Having a backup to another cloud service provider (CSP) or Private Cloud in these cases could have ensured 100% uptime. In the case of Alibaba and other cloud vendors, they may have a much stronger presence in certain geographic regions due to a long-term presence. When any of the vendors just start getting a toe-hold in a region, their environment has minimal redundancy and safeguards in place that provide the desired high-availability, so another provider in the same region may be safer from that availability perspective.
Do the advantages of multi-cloud outweigh the challenges?
Now let’s say you want to go multi-cloud, what does this mean to you? From our own experience integrating with AWS, Azure, and Google Cloud, we’ve seen that each cloud has its own set of interfaces and own challenges. It is not a “write once, runs everywhere” situation between the vendors, and any cloud or network management utility system needs to do the work to provide deep integration with each CSP.

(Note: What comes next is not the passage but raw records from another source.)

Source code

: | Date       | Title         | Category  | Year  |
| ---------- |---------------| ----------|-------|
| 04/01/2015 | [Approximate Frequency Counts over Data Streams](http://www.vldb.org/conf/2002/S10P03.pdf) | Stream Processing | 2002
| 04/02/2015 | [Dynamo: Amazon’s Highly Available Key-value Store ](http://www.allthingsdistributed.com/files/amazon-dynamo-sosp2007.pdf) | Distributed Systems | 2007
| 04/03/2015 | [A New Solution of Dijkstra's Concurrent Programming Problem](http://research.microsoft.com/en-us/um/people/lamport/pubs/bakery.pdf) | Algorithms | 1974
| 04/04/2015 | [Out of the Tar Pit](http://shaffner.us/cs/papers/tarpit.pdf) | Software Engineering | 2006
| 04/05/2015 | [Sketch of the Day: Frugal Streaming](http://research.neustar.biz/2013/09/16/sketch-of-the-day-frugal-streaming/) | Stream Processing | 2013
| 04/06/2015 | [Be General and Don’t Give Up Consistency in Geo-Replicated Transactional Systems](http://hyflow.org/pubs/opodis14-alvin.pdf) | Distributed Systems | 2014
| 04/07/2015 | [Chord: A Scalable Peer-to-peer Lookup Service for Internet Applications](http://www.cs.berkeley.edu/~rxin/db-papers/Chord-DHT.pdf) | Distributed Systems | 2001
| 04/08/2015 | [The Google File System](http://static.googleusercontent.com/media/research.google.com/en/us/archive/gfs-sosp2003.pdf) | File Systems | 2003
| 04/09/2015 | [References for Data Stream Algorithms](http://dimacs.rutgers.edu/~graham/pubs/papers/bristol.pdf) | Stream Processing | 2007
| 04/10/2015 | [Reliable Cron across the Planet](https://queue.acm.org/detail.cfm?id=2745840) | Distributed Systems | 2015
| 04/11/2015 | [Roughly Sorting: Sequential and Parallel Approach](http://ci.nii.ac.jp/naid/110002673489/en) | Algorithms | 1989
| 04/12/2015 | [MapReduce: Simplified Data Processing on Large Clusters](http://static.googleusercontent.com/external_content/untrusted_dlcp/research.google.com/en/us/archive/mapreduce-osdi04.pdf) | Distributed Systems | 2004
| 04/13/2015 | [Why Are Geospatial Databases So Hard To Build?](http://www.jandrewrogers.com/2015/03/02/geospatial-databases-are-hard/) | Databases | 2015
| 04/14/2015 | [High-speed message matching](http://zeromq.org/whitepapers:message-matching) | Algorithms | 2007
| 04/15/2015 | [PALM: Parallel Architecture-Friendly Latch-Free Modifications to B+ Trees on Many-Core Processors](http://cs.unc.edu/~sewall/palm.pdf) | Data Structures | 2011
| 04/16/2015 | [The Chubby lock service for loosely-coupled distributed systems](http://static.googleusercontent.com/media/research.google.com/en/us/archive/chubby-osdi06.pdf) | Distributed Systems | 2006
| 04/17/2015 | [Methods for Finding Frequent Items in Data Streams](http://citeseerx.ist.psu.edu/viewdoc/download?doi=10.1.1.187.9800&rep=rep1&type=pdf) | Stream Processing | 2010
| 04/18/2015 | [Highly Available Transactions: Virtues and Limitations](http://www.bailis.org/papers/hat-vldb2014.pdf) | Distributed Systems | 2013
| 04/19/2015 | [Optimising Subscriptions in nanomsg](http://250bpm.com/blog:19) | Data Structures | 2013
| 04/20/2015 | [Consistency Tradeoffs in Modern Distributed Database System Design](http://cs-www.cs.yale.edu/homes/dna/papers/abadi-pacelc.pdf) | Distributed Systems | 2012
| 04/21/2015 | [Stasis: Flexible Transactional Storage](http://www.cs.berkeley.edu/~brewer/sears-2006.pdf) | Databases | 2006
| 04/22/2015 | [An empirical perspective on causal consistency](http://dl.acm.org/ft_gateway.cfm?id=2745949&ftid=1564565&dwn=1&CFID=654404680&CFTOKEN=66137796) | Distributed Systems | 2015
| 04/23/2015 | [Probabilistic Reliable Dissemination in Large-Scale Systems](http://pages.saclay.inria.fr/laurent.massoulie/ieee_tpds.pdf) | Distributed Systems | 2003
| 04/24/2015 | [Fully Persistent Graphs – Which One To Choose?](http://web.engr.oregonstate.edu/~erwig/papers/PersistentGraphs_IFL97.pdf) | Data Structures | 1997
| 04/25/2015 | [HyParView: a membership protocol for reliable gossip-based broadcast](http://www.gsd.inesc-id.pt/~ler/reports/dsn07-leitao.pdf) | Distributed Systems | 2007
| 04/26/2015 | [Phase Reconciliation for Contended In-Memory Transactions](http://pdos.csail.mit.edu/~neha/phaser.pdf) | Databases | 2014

Further, the nuances of configuring and managing each CSP require both broad and deep knowledge, and it is rare to find employees with the essential expertise for multiple clouds – so more staff is needed to manage multi-cloud with confidence that it is being done in a way that is both secure and highly available. With everyone trying to play catch-up with AWS, and with AWS itself evolving at a breakneck pace, it is very difficult for an individual or organization to best utilize one CSP, let alone multiple clouds.
Things like a common container environment can help mitigate these issues somewhat by isolating engineers from the nuances of virtual machine management, but the issues of network, infrastructure, cost optimization, security, and availability remain very CSP-specific.
On paper, there are advantages of having a multi-cloud strategy. In practice, like many things, it ain’t easy.